Someone called out from the crowd.
“Virgil is an angel. That Dante is the evil one. Virgil tried to help him and now he’s being punished for all eternity.” Virgil hung his head.
“What happened to you,” she asked, stepping closer to him.
“I’m forever stuck as an errand boy. My new master is stuck in the ice. I must do all his dirty work.”
“I’m so sorry. Help me find him. Help me tell the rest of the world the truth.” She said, cautiously holding out her hand for a shake. He took it, gave it a brief shake, and pulled her deeper into the crowd. There were murmurs and whispers as people parted to let them pass. It reminded her a lot of Dante’s adventure. Virgil steered her silently until they came to an area where no one was around. Just then, they heard the clicking of Hooves on the ground. Bea reached into her bag. She took out the snack she had been saving. Virgil looked at her questioningly with a raise of his brow. The centaurs soon came into view.

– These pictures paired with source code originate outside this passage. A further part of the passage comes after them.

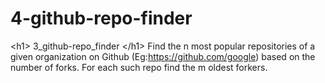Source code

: # 4-github-repo-finder
&lt;h1> 3_github-repo_finder &lt;/h1>  Find the n most popular repositories of a given organization on Github (Eg:https://github.com/google) based on the number of forks. For each such repo find the m oldest forkers.  
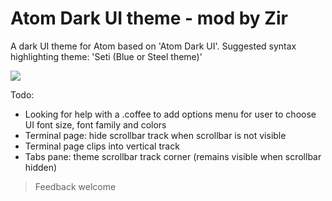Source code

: # Atom Dark UI theme - mod by Zir

A dark UI theme for Atom based on 'Atom Dark UI'.
Suggested syntax highlighting theme: 'Seti (Blue or Steel theme)'

![](https://user-images.githubusercontent.com/3856578/57190768-2a3b3e00-6f16-11e9-94aa-4c8fc565bd53.png)

Todo:
* Looking for help with a .coffee to add options menu for user to choose UI font size, font family and colors
* Terminal page: hide scrollbar track when scrollbar is not visible
* Terminal page clips into vertical track
* Tabs pane: theme scrollbar track corner (remains visible when scrollbar hidden)

> Feedback welcome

“I would like to ride across on someone’s back and in return, I will give you snacks of oat and honey,” she offered. They all seemed taken aback.
“Basically, I need a ride and I’ll pay you in food.” She tried again. Virgil looked at her impressed. It was easy negotiating when you’ve spent years researching. Things went relatively well for the duo until they needed a flight to get from one circle to the next.
“Call Geryon?” She asked Virgil.
“No other way to get down.” He tossed a rope down into the depths of the abyss. The sound of flapping wings could soon be heard.
“Oh no. Not you again. And another living mortal?” Geryon was already angry.
“Long time no see. We need to cross.”
“I will not be made a fool of twice. I refuse to give you a ride.” The monster turned to fly back from where he came from.
“Wait.” Bea called. The monster paused.
“We are on a revenge mission. We intend on exposing Dante to the living world. We need to find out where he is first.” She continued.
“I’ll take you to Ulysses. He should be able to help.”
Ulysses was hesitant.
“Virgil, do you think we could trust this one?”
“Hey, I’m right here. And yes, my king, I am here to learn the truth. Trust me.”
“Yes, you were the greatest King Greece has ever known.” He smiled. Flattery works wonders. The three began to venture downwards, watching the punished souls with both interest and disgust.
“He’s definitely in hell. I can feel his presence, but it is faint,” Virgil said.
“There’s only one place left in Hell. You don’t think he made it into heaven, right?” Ulysses asked.
“I’m not sure. Bea, why are you so hell-bent on asking him this question?”
“I just need to know if he was a person or a demon when he published it. The inferno. I also need to know if he’s here.”
“He was a person. A bad one at that.” Virgil said. It began to get cold.
“We’re at the bottom.” Ulysses commented. The ice was just as it was described last.
“Nothing has changed.”
“What’s that,” Bea pointed. There was someone blocking the chasm, stuck between heaven and hell, both just slightly out of reach but in view. Dante just sat there, watching.